I'd love if this ends up being he gets a 1m/y pest control empire going and quits tech startups as he prefers the sweaty kind.
This is going to be the route for a lot of white collar people as they lose their jobs to AI.
Building a vertical backoffice for just 1 company used to be pointless and probably still is.
Not long ago I left a reasonably cool AI startup to join an ops heavy (like people physically doing work, running warehouses etc) company. There was some adjustment but the ability to deliver real, concrete, monetary value to people working in the field is incredibly rewarding (and oddly the pay is on par with most bay area startups).
I recently talked to a few companies in the AI space, from (smaller) frontier model labs to companies still looking to build "AI products" and my take away was that, if you're not working for one of the big players, the market hasn't really figured out if there is an "AI engineer" job yet.
I'm increasingly starting to believe that the future of work for people that have technical skills (more than just 'software') is likely going to be working in places that are less about "shipping software" and more about supporting teams doing something physical in the real world.
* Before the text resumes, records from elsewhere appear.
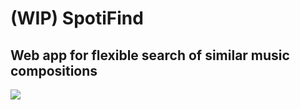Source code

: # (WIP) SpotiFind

## Web app for flexible search of similar music compositions

![](https://drive.google.com/u/0/uc?export=download&confirm=NmyV&id=1u_yFmtkvK7n_ye3ugmwFZGzToN87ilLV)
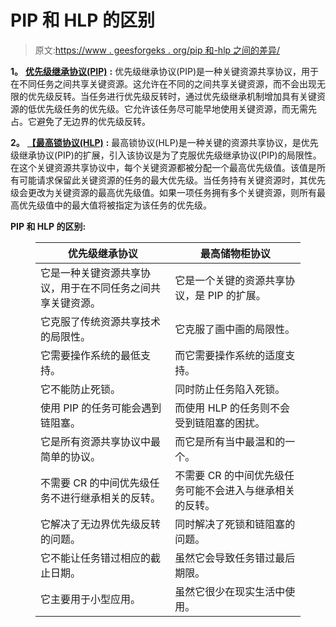 # PIP 和 HLP 的区别

> 原文:[https://www . geesforgeks . org/pip 和-hlp 之间的差异/](https://www.geeksforgeeks.org/difference-between-pip-and-hlp/)

**1。** [**优先级继承协议(PIP)**](https://www.geeksforgeeks.org/priority-inheritance-protocol-pip-in-synchronization/) **:**
优先级继承协议(PIP)是一种关键资源共享协议，用于在不同任务之间共享关键资源。这允许在不同的之间共享关键资源，而不会出现无限的优先级反转。当任务进行优先级反转时，通过优先级继承机制增加具有关键资源的低优先级任务的优先级。它允许该任务尽可能早地使用关键资源，而无需先占。它避免了无边界的优先级反转。

**2。** [**【最高锁协议(HLP)**](https://www.geeksforgeeks.org/highest-locker-protocol-hlp/) **:**
最高锁协议(HLP)是一种关键的资源共享协议，是优先级继承协议(PIP)的扩展，引入该协议是为了克服优先级继承协议(PIP)的局限性。在这个关键资源共享协议中，每个关键资源都被分配一个最高优先级值。该值是所有可能请求保留此关键资源的任务的最大优先级。当任务持有关键资源时，其优先级会更改为关键资源的最高优先级值。如果一项任务拥有多个关键资源，则所有最高优先级值中的最大值将被指定为该任务的优先级。

**PIP 和 HLP 的区别:**

<figure class="table">

| 优先级继承协议 | 最高储物柜协议 |
| --- | --- |
| 它是一种关键资源共享协议，用于在不同任务之间共享关键资源。 | 它是一个关键的资源共享协议，是 PIP 的扩展。 |
| 它克服了传统资源共享技术的局限性。 | 它克服了画中画的局限性。 |
| 它需要操作系统的最低支持。 | 而它需要操作系统的适度支持。 |
| 它不能防止死锁。 | 同时防止任务陷入死锁。 |
| 使用 PIP 的任务可能会遇到链阻塞。 | 而使用 HLP 的任务则不会受到链阻塞的困扰。 |
| 它是所有资源共享协议中最简单的协议。 | 而它是所有当中最温和的一个。 |
| 不需要 CR 的中间优先级任务不进行继承相关的反转。 | 不需要 CR 的中间优先级任务可能不会进入与继承相关的反转。 |
| 它解决了无边界优先级反转的问题。 | 同时解决了死锁和链阻塞的问题。 |
| 它不能让任务错过相应的截止日期。 | 虽然它会导致任务错过最后期限。 |
| 它主要用于小型应用。 | 虽然它很少在现实生活中使用。 |

</figure>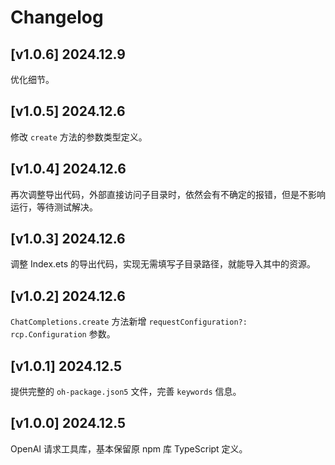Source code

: # Changelog

## [v1.0.6] 2024.12.9

优化细节。

## [v1.0.5] 2024.12.6

修改 `create` 方法的参数类型定义。

## [v1.0.4] 2024.12.6

再次调整导出代码，外部直接访问子目录时，依然会有不确定的报错，但是不影响运行，等待测试解决。

## [v1.0.3] 2024.12.6

调整 Index.ets 的导出代码，实现无需填写子目录路径，就能导入其中的资源。

## [v1.0.2] 2024.12.6

`ChatCompletions.create` 方法新增 `requestConfiguration?: rcp.Configuration` 参数。

## [v1.0.1] 2024.12.5

提供完整的 `oh-package.json5` 文件，完善 `keywords` 信息。

## [v1.0.0] 2024.12.5

OpenAI 请求工具库，基本保留原 npm 库 TypeScript 定义。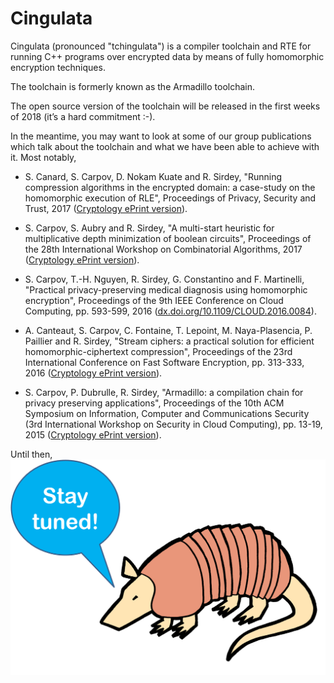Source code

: # Cingulata

Cingulata (pronounced "tchingulata") is a compiler toolchain and RTE for running C++ programs over encrypted data by means of fully homomorphic encryption techniques.

The toolchain is formerly known as the Armadillo toolchain.

The open source version of the toolchain will be released in the first weeks of 2018 (it’s a hard commitment :-).

In the meantime, you may want to look at some of our group publications which talk about the toolchain and what we have been able to achieve with it. Most notably,

* S. Canard, S. Carpov, D. Nokam Kuate and R. Sirdey, "Running compression algorithms in the encrypted domain: a case-study on the homomorphic execution of RLE", Proceedings of Privacy, Security and Trust, 2017 ([Cryptology ePrint version](https://eprint.iacr.org/2017/392)).

* S. Carpov, S. Aubry and R. Sirdey, "A multi-start heuristic for multiplicative depth minimization of boolean circuits", Proceedings of the 28th International Workshop on Combinatorial Algorithms, 2017 ([Cryptology ePrint version](https://eprint.iacr.org/2017/483)).

* S. Carpov, T.-H. Nguyen, R. Sirdey, G. Constantino and F. Martinelli, "Practical privacy-preserving medical diagnosis using homomorphic encryption", Proceedings of the 9th IEEE Conference on Cloud Computing, pp. 593-599, 2016 ([dx.doi.org/10.1109/CLOUD.2016.0084](http://dx.doi.org/10.1109/CLOUD.2016.0084)).

* A. Canteaut, S. Carpov, C. Fontaine, T. Lepoint, M. Naya-Plasencia, P. Paillier and R. Sirdey, "Stream ciphers: a practical solution for efficient homomorphic-ciphertext compression", Proceedings of the 23rd International Conference on Fast Software Encryption, pp. 313-333, 2016 ([Cryptology ePrint version](https://eprint.iacr.org/2015/113)).

* S. Carpov, P. Dubrulle, R. Sirdey, "Armadillo: a compilation chain for privacy preserving applications", Proceedings of the 10th ACM Symposium on Information, Computer and Communications Security (3rd International Workshop on Security in Cloud Computing), pp. 13-19, 2015 ([Cryptology ePrint version](https://eprint.iacr.org/2014/988)).

Until then,
![Stay tuned!](deco/stay-tuned.png)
These companies are also the most ripe to truly leverage AI: they have tons of messy problems that need to be solved and iterated on extremely fast. Operations people tend to be "EoD" deadline people, not quarterly planners. Getting solutions solved in an actionable way on time often means really understanding the core business, the technical space surrounding it, and how to leverage AI to pull of some miracles. It can be stressful, but when you pull it off your stakeholder have sincere and real gratitude and you're actually moving the needle for the company.
I don't think the Bay area, even those sniffing the AI vapors the hardest, is really willing to accept what AI is going to do to software and software companies.